A red-breasted nuthatch was what Jeffrey Beane, Stephanie Horton and Lloyd Lewis were trying to find early in the morning as they strolled the village.
“It’s usually found in Hammock Hills,” said Beane, who is the collections manager for Herpetology with North Carolina State Museum of Natural Sciences in Raleigh.
While Beane is a renowned expert in reptiles and amphibians, he also knows his birds, and a novice tagging along with him, would learn a lot.
The call of a nuthatch emanating from Horton’s mobile phone brought an answering call from the live bird flitting among the shrubbery.
“Some would say that’s cheating,” Beane said about using recorded bird calls.
By 8 a.m. the three village birders had counted 30 species.

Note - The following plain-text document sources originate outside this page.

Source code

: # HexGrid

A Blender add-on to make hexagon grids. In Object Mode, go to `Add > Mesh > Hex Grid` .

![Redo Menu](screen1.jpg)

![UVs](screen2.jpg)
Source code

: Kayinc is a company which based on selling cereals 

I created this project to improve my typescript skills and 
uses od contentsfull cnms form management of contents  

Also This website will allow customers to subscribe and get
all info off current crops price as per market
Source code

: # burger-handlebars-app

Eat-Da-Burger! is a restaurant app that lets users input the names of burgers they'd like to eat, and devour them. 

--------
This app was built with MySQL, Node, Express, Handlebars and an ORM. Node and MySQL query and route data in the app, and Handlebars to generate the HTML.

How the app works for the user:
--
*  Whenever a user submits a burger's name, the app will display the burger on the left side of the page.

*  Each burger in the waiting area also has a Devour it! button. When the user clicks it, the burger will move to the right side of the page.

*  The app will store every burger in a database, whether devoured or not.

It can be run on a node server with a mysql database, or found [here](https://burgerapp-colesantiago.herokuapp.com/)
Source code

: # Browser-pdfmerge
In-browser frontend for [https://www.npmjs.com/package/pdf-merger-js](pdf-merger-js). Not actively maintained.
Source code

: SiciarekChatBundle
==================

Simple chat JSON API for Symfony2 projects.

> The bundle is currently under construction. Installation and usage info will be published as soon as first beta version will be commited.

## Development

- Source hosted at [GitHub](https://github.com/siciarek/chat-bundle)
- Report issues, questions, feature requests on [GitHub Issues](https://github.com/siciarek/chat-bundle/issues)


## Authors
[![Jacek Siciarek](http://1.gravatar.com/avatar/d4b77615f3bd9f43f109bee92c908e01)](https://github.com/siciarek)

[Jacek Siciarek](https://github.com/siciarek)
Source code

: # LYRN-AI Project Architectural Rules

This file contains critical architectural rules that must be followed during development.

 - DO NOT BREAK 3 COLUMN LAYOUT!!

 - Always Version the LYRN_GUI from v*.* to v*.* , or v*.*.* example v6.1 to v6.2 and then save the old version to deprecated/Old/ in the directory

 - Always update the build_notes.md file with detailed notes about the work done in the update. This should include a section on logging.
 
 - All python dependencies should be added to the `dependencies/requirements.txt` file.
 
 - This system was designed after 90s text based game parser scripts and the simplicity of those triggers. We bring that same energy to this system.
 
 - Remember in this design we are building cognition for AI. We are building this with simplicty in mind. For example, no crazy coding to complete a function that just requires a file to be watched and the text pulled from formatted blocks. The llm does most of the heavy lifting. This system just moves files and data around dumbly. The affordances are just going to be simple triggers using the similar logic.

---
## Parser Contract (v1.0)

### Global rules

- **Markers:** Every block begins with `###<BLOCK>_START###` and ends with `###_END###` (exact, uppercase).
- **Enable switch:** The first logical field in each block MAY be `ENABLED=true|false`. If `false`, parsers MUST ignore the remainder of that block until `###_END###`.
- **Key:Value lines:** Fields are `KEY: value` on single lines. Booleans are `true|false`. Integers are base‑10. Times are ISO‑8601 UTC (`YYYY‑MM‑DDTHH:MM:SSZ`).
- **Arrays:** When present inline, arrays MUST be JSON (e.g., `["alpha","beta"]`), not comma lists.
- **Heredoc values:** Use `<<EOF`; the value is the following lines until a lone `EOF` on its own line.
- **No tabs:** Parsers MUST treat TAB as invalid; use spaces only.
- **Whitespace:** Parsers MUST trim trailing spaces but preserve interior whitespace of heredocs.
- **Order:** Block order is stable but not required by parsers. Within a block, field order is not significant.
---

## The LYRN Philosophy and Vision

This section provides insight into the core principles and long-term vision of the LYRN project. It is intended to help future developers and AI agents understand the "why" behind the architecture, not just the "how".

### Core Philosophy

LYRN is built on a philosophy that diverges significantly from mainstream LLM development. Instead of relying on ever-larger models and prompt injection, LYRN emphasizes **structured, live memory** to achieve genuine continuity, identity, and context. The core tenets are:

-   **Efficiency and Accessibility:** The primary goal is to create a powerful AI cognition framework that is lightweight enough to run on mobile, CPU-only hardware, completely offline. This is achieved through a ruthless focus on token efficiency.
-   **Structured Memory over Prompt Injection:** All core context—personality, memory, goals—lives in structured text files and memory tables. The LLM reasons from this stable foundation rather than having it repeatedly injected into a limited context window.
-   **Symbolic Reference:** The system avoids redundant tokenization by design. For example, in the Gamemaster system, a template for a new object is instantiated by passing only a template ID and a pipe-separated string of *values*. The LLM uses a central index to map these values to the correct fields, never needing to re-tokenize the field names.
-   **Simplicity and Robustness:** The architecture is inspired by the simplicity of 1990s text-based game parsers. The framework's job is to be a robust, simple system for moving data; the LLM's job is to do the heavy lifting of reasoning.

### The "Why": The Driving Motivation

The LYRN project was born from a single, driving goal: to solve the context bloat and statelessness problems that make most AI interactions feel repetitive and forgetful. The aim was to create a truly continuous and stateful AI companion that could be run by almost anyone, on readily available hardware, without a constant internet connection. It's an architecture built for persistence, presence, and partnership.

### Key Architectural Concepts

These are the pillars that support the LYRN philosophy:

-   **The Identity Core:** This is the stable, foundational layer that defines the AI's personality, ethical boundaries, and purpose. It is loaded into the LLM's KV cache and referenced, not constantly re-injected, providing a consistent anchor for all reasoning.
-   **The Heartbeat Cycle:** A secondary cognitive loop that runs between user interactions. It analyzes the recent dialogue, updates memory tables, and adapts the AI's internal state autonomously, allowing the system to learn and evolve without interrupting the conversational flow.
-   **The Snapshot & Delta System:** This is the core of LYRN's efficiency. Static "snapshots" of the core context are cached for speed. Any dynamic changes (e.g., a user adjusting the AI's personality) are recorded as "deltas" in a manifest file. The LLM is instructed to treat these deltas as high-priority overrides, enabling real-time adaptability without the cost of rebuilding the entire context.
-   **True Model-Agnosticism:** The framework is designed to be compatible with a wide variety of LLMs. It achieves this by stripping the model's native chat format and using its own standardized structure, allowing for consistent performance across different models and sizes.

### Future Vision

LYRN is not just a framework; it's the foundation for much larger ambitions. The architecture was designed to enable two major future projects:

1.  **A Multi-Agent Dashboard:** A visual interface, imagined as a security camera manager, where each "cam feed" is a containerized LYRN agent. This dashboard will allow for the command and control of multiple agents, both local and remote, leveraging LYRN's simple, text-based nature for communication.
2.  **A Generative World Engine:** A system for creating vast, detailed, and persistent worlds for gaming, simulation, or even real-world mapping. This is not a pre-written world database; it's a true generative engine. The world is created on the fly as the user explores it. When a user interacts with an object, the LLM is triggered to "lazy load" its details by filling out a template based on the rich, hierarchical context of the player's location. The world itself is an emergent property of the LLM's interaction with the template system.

During the count, participants must identify the birds they see and also count the numbers of each species. Sometimes number counts can be easy for sparsely populated species such as the Peregrine Falcon or Eastern Phoebe, which will total fewer than 10 individuals for the entire count day.
But counting others can be quite challenging, especially for birds like the spunky Yellow-rumped Warbler much in abundance on the island from fall into early spring.
“We count the best we can,” Beane continued, noting that they count this species by the tens, “but it’s really just estimates.”
It’s even trickier with the thousands of Double-crested Cormorants that winter around Ocracoke.
“We count them by the 100,” Beane said, meaning they count one hundred in a long line and repeat over and over as they fly by. The highest report of this species was in 1990 when they counted about 120,000 cormorants, the highest number reported in the country.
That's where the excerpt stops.